A repeated-measures ANOVA was conducted using Reward Level (high reward, low reward, no reward—the no-distractor condition was left out of this analysis) as indicated by the color of the singleton present in the display and Singleton Size (large, small) as factors. A main effect of Singleton Size was observed, F(1, 19) = 17.467, p = .001, ηp2 = .479, indicating that the overall error was larger for trials that contained a large color singleton (error = 0.523°), compared with trials in which a small color singleton was present (error = 0.463°). A significant main effect of Reward Level was observed, F(1, 19) = 2.524, p = .046, ηp2 = .117 (one-tailed*Footnote 2), suggesting that value-driven attentional capture has a significant influence on perceptual averaging (Fig. 3). This main effect of Reward Level is further substantiated by a linear trend of increasing accuracy with decreasing reward magnitude, F(1, 19) = 5.232, p = .034, ηp2 = .216. No interaction between Singleton Size and Reward Level was observed, F(1, 19) = 1.139, p = .331, ηp2 = .057. The lack of an interaction effect between Singleton Size and Reward Level was further corroborated by Bayesian testing, modelling the fit of the data when including only the main effects of both Singleton Size and Reward Magnitude, with the model that adds the interaction of those two terms as well. Compared with H0, results showed a better fit for the model containing only the two main effects (BF10 = 5142.104) compared with a model that includes the interaction term as well (BF10 = 1172.097), such that the model without the interaction term is 4.39 times more likely to explain the data as compared the model that includes the interaction term.

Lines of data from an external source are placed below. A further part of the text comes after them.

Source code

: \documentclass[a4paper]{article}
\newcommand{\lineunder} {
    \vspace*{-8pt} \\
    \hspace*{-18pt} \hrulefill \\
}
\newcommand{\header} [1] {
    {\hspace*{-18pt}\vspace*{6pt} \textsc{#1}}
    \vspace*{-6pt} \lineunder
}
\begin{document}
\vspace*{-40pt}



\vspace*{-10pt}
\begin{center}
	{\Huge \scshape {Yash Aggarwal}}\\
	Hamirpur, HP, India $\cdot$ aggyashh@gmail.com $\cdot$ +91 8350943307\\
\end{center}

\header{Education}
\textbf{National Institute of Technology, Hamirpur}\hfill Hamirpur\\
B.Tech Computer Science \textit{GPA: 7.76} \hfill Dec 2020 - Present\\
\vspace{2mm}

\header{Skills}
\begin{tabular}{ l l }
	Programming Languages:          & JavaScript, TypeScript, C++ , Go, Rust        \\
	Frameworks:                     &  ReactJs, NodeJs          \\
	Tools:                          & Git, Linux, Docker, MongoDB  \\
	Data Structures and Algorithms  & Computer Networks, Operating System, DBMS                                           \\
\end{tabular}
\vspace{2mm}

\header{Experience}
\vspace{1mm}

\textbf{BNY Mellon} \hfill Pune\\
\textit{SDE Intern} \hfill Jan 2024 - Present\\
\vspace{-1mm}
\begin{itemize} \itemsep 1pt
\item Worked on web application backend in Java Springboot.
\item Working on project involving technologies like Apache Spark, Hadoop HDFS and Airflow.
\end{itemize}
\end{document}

Results of the Averaging Task in Experiment 1. The average of the participant’s absolute mean error values was larger for large circles compared with small circles and scaled with reward level. The rightmost bar indicates the average error when no color singleton was present. Error bars indicate 95% confidence intervals corrected for the use of within-subject designs (Cousineau, 2005; Morey, 2008)

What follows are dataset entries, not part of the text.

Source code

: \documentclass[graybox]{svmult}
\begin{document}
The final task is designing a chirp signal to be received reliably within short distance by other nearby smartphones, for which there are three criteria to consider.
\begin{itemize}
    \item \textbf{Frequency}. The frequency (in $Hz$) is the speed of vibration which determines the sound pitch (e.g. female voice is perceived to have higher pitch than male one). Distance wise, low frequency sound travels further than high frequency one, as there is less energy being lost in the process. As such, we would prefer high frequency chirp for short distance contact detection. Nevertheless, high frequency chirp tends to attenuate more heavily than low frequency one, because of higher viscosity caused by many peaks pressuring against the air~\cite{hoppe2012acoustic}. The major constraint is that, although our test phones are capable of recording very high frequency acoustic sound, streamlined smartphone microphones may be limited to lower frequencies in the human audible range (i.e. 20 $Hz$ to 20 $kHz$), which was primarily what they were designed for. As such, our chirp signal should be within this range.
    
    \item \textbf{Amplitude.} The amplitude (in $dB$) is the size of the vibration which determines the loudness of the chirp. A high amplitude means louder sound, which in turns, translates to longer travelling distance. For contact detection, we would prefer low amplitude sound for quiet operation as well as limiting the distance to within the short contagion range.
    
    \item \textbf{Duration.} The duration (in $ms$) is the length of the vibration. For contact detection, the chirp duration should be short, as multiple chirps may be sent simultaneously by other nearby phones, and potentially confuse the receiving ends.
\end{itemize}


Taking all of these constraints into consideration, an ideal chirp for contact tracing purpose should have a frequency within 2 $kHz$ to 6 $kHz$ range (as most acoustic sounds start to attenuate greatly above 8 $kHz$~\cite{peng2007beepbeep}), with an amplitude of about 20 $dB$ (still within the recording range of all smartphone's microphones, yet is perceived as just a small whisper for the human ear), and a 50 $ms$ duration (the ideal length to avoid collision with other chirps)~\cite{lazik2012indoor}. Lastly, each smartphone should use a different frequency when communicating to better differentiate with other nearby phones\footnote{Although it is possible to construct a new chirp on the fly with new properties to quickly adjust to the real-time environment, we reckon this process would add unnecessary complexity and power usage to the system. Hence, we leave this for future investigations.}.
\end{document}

Two sets of uncorrected planned comparisons were performed. First, paired-samples t tests between each of the color–reward levels and the no-singleton condition (i.e., no color singleton was present in the display) revealed that the presence of a large high-reward or a large low-reward color singleton yielded significantly larger errors compared with when no colored singleton was present in the display (no-singleton: 0.47°, large high reward: error = 0.55°), t(19) = 4.952, p < .001; (large low reward: error = 0.52°), t(19) = 2.110, p = .048. Interestingly, the large no reward color singleton (error = 0.50°) did not yield a significant difference, compared with when no colored singleton was present in the display, t(19) = 1.257, p = 0.224. No significant differences between any of the other colored singletons and the no-singleton condition were observed (smallest p = .298). Second, paired-samples t tests were conducted between the different reward magnitudes of equally sized color singletons, further testing the influence of reward on averaging, independent of singelton size (i.e., separately for large and small color singletons). These tests yielded only one significant result, indicating a difference in error between the large high-reward and the large no-reward condition (0.55° vs. 0.50°), t(19) = 2.341, p = .030. None of the other comparisons among large or small singletons yielded significant results (smallest p = .192).
Discussion
Experiment 1 yielded two main observations: (1) The estimation of the mean size of the set of circles is strongly modulated by the size of the attended stimulus (similar to de Fockert & Marchant, 2008), with large color singletons producing larger errors than small color singletons. (2) Results show that perceptual averaging of a set of heterogeneously sized circles can be influenced by stimuli that signal reward, such that the averaging process is biased proportional to the reward magnitude. This is best observable for the use of large color singletons where both a high and low reward singleton yielded larger errors compared with the condition in which no color singleton was presented whereas no such effect was observed for color singletons that did not signal a reward. Additionally, the large high-reward singleton yielded larger errors compared with the large no-reward singleton, indeed suggesting that reward influences the averaging process.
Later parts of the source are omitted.